The imagery of the children and adolescents of the 1970s and 1980s was deeply colonized by the television series aired at that time (Pellitteri 2018). It does not seem senseless to affirm that the closeness to the environmental problems of those generations (far more sensitive than their parents, raised in the myth of the economic miracle) is not due to the real knowledge of the terms of the environmental question, but to the fascination exerted on of them from those anime universes populated by colorful heroes, robots, animals and pastel-colored landscapes.
The narrative rhetoric of anime is pervaded by continuous references to nature and the urgent need to protect it. For children and adolescents in the 1970s and 1980s (the first generation of widespread well-being), adherence to organized environmentalism appears to be much more linked to the emergence of a environmentalist sentiment conveyed by mass visual culture rather than in-depth readings of the Dialectics of Nature by Friedrich Engels or Walden by Henry Thoreau.
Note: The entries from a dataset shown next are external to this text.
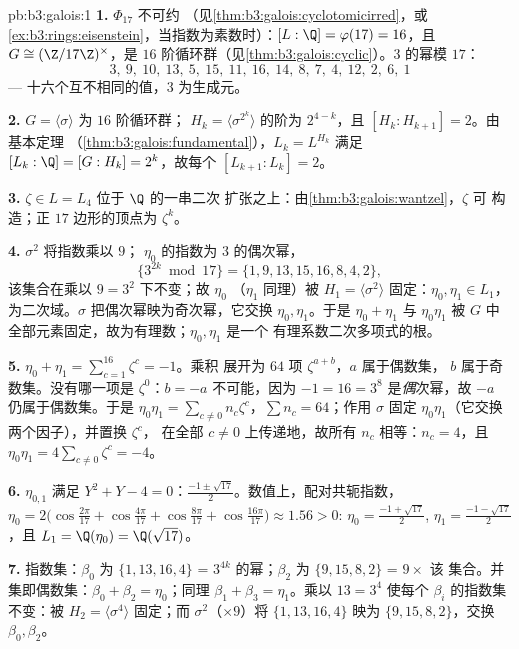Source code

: \begin{solution}{pb:b3:galois:1}
\textbf{1.} $\Phi_{17}$ 不可约
（见\cref{thm:b3:galois:cyclotomicirred}，或
\cref{ex:b3:rings:eisenstein}，当指数为素数时）：$[L:\Q] =
\varphi(17) = 16$，且 $G \cong (\Z/17\Z)^\times$，是
$16$ 阶循环群（见\cref{thm:b3:galois:cyclic}）。$3$ 的幂模
$17$：
\[
3,\ 9,\ 10,\ 13,\ 5,\ 15,\ 11,\ 16,\ 14,\ 8,\ 7,\ 4,\ 12,\ 2,\
6,\ 1
\]
--- 十六个互不相同的值，$3$ 为生成元。

\textbf{2.} $G = \langle\sigma\rangle$ 为 $16$ 阶循环群；
$H_k = \langle\sigma^{2^k}\rangle$ 的阶为 $2^{4-k}$，且
$[H_k : H_{k+1}] = 2$。由基本定理
（\cref{thm:b3:galois:fundamental}），$L_k = L^{H_k}$ 满足
$[L_k : \Q] = [G : H_k] = 2^k$，故每个 $[L_{k+1}:L_k] = 2$。

\textbf{3.} $\zeta \in L = L_4$ 位于 $\Q$ 的一串二次
扩张之上：由\cref{thm:b3:galois:wantzel}，$\zeta$ 可
构造；正 $17$ 边形的顶点为 $\zeta^k$。

\textbf{4.} $\sigma^2$ 将指数乘以 $9$；
$\eta_0$ 的指数为 $3$ 的偶次幂，
\[
\{3^{2k} \bmod 17\} = \{1, 9, 13, 15, 16, 8, 4, 2\},
\]
该集合在乘以 $9 = 3^2$ 下不变；故 $\eta_0$
（$\eta_1$ 同理）被 $H_1 =
\langle\sigma^2\rangle$ 固定：$\eta_0, \eta_1 \in L_1$，
为二次域。$\sigma$ 把偶次幂映为奇次幂，它交换 $\eta_0,
\eta_1$。于是 $\eta_0 + \eta_1$ 与 $\eta_0\eta_1$ 被
$G$ 中全部元素固定，故为有理数；$\eta_0, \eta_1$ 是一个
有理系数二次多项式的根。

\textbf{5.} $\eta_0 + \eta_1 = \sum_{c=1}^{16}\zeta^c = -1$。乘积
展开为 $64$ 项 $\zeta^{a + b}$，$a$ 属于偶数集，
$b$ 属于奇数集。没有哪一项是 $\zeta^0$：$b = -a$
不可能，因为 $-1 = 16 = 3^8$ 是\emph{偶}次幂，故
$-a$ 仍属于偶数集。于是 $\eta_0\eta_1 = \sum_{c \neq 0}
n_c\zeta^c$，$\sum n_c = 64$；作用 $\sigma$ 固定
$\eta_0\eta_1$（它交换两个因子），并置换 $\zeta^c$，
在全部 $c \neq 0$ 上传递地，故所有 $n_c$ 相等：$n_c
= 4$，且 $\eta_0\eta_1 = 4\sum_{c\neq0}\zeta^c = -4$。

\textbf{6.} $\eta_{0,1}$ 满足 $Y^2 + Y - 4 = 0$：$\frac{-1 \pm
\sqrt{17}}2$。数值上，配对共轭指数，
$\eta_0 = 2\bigl(\cos\tfrac{2\pi}{17} + \cos\tfrac{4\pi}{17} +
\cos\tfrac{8\pi}{17} + \cos\tfrac{16\pi}{17}\bigr) \approx 1.56
> 0$: $\eta_0 = \frac{-1+\sqrt{17}}2$, $\eta_1 =
\frac{-1-\sqrt{17}}2$，且 $L_1 = \Q(\eta_0) = \Q(\sqrt{17})$。

\textbf{7.} 指数集：$\beta_0$ 为 $\{1, 13, 16, 4\}$ =
$3^{4k}$ 的幂；$\beta_2$ 为 $\{9, 15, 8, 2\}$ = $9 \times$ 该
集合。并集即偶数集：$\beta_0 + \beta_2 = \eta_0$；同理
$\beta_1 + \beta_3 = \eta_1$。乘以 $13 = 3^4$
使每个 $\beta_i$ 的指数集不变：被 $H_2 =
\langle\sigma^4\rangle$ 固定；而 $\sigma^2$（$\times 9$）将
$\{1,13,16,4\}$ 映为 $\{9, 15, 8, 2\}$，交换 $\beta_0,
\beta_2$。


\end{solution}
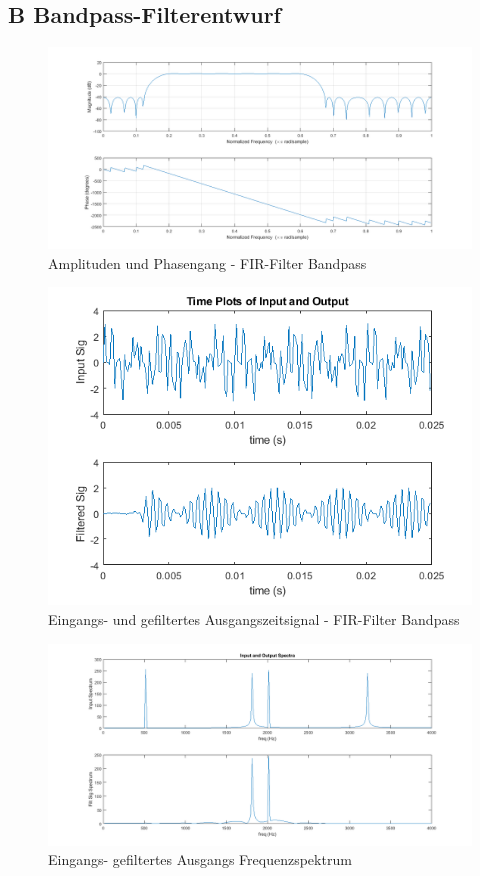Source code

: \newpage
\subsection{B Bandpass-Filterentwurf}






\begin{figure}[h]
\centering
\includegraphics[width=0.7\linewidth]{./Bilder/Attachment_B_fir_3_Amplitudengang}
\caption{Amplituden und Phasengang - FIR-Filter Bandpass}
\label{fig:Attachment_B_fir_3_Amplitudengang}
\end{figure}

\begin{figure}[h]
\centering
\includegraphics[width=0.7\linewidth]{./Bilder/Attachment_B_fir_3_Timeplot}
\caption{Eingangs- und gefiltertes Ausgangszeitsignal  - FIR-Filter Bandpass}
\label{fig:Attachment_B_fir_3_Timeplot}
\end{figure}


\begin{figure}[h]
\centering
\includegraphics[width=0.7\linewidth]{./Bilder/Attachment_B_fir_3_Spektrum}
\caption{Eingangs- gefiltertes Ausgangs Frequenzspektrum}
\label{fig:Attachment_B_fir_3_Spektrum}
\end{figure}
In short, where Engels and Thoreau could not, Grendizer and Heidi could?
Three narrative universes
The anime of the television golden age (the 70s-80s of the XX Century) can be divided into three narrative universes: The epic of robots; the fairy tale of everyday life; anime for children with anthropomorphic animals as main characters.
Mecha anime: disasters and resource scarcity
To the first universe belong the stories of the the fighting robots (mecha anime). The mecha series have a uniform narrative scheme (Ladd and Deneroff 2009, Nacci 2016, Nicora 2017): on one side there are the positive heroes; on the other, the representatives of Evil whose purpose is to subject the Earth to seize its resources and enslave the population. These are anthropocentric narratives, influenced by the myth of technological modernization and the geopolitical climate of the time, dominated by the cold war and the constant fear of a nuclear catastrophe (Pellitteri 2009). To understand the atmosphere of those years it is enough to think of the success of films such as The China Syndrome, directed by James Bridges in 1979 or The Day After, directed by Nicholas Meyer in 1983.
The storytelling has been influenced by ‘steady state’ literature and by ‘limits to growth’ debate: Silent Spring by Rachel Carson was published in 1962; The Population Bomb by Paul Ehrlich and The Tragedy of the Commons by Garrett Hardin in 1968; The Closing Circle by Barry Commoner in 1971; A Blueprint for Survival by Edward Goldsmith and Robert Allen and the Limits to Growth report in 1972. The telling has been also influenced by the issue of resources scarcity and conflicts over their use: this issue became prominent after the oil price increases caused by the Yom Kippur war.
At the center of the first series there was the relationship between man and technology (Sabanovic 2014): in Astro Boy (Mushi Productions, 1963-1966) the protagonists are science, nuclear energy and technology, considered the pillars with which to build the future of Japan. At the same time, the cartoon series (Eitj and LaMarre 2008, Gibson 2012, Gibson 2013) raises questions about the technological nature of Astro Boy (a robot with a sentient brain): can it be considered a living being or is it just a machine?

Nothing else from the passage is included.